Studio album by Telex
- Released: 1980
- Recorded: Studio Madeleine
- Genre: Synth-pop; disco;
- Label: RKM; Sire;
- Producer: Telex

Telex chronology
| Looking for Saint Tropez (1979) | Neurovision (1980) | Sex (1981) |

Singles from Neurovision
- "We Are All Getting Old" Released: 1980; "Euro-Vision" Released: 1980;

= Neurovision =

Neurovision is the second album by Belgian electronic pop band Telex, released in 1980. The album notably features "Euro-Vision", the band's tongue-in-cheek entry to Eurovision 1980, representing their home country of Belgium, featuring "deliberately banal lyrics" about the contest itself.
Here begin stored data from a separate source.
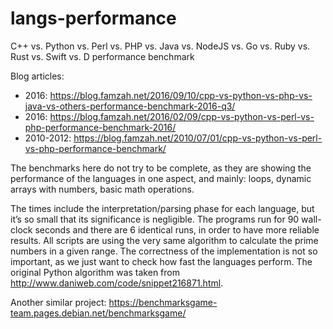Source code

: # langs-performance
C++ vs. Python vs. Perl vs. PHP vs. Java vs. NodeJS vs. Go vs. Ruby vs. Rust vs. Swift vs. D performance benchmark

Blog articles:
* 2016: https://blog.famzah.net/2016/09/10/cpp-vs-python-vs-php-vs-java-vs-others-performance-benchmark-2016-q3/
* 2016: https://blog.famzah.net/2016/02/09/cpp-vs-python-vs-perl-vs-php-performance-benchmark-2016/
* 2010-2012: https://blog.famzah.net/2010/07/01/cpp-vs-python-vs-perl-vs-php-performance-benchmark/

The benchmarks here do not try to be complete, as they are showing the performance of the languages in one aspect, and mainly: loops, dynamic arrays with numbers, basic math operations.

The times include the interpretation/parsing phase for each language, but it’s so small that its significance is negligible. The programs run for 90 wall-clock seconds and there are 6 identical runs, in order to have more reliable results. All scripts are using the very same algorithm to calculate the prime numbers in a given range. The correctness of the implementation is not so important, as we just want to check how fast the languages perform. The original Python algorithm was taken from http://www.daniweb.com/code/snippet216871.html.

Another similar project: https://benchmarksgame-team.pages.debian.net/benchmarksgame/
Reportedly, they aspired to finish last, but ended up placing 17th out of 19.
==Track listing==

=== Original ===

| No. | Title | Writer(s) | Length |
|---|---|---|---|
| 1. | "We Are All Getting Old" |  | 3:42 |
| 2. | "My Time" | Roberto Cacciapaglia | 4:21 |
| 3. | "Tour de France" |  | 4:03 |
| 4. | "Euro-Vision" |  | 2:43 |
| 5. | "Plus de Distance" |  | 3:30 |
| 6. | "Dance to the Music" | Sylvester "Sly Stone" Stewart | 4:15 |
| 7. | "Réalité" |  | 3:30 |
| 8. | "Cliché" |  | 0:44 |
| 9. | "A/B" |  | 3:18 |
| 10. | "En route vers de nouvelles aventures" |  | 4:23 |
| 11. | "Finale" |  | 0:13 |

=== 2023 reissue ===
The 2023 Mute Records reissue features a radically different track order from the original.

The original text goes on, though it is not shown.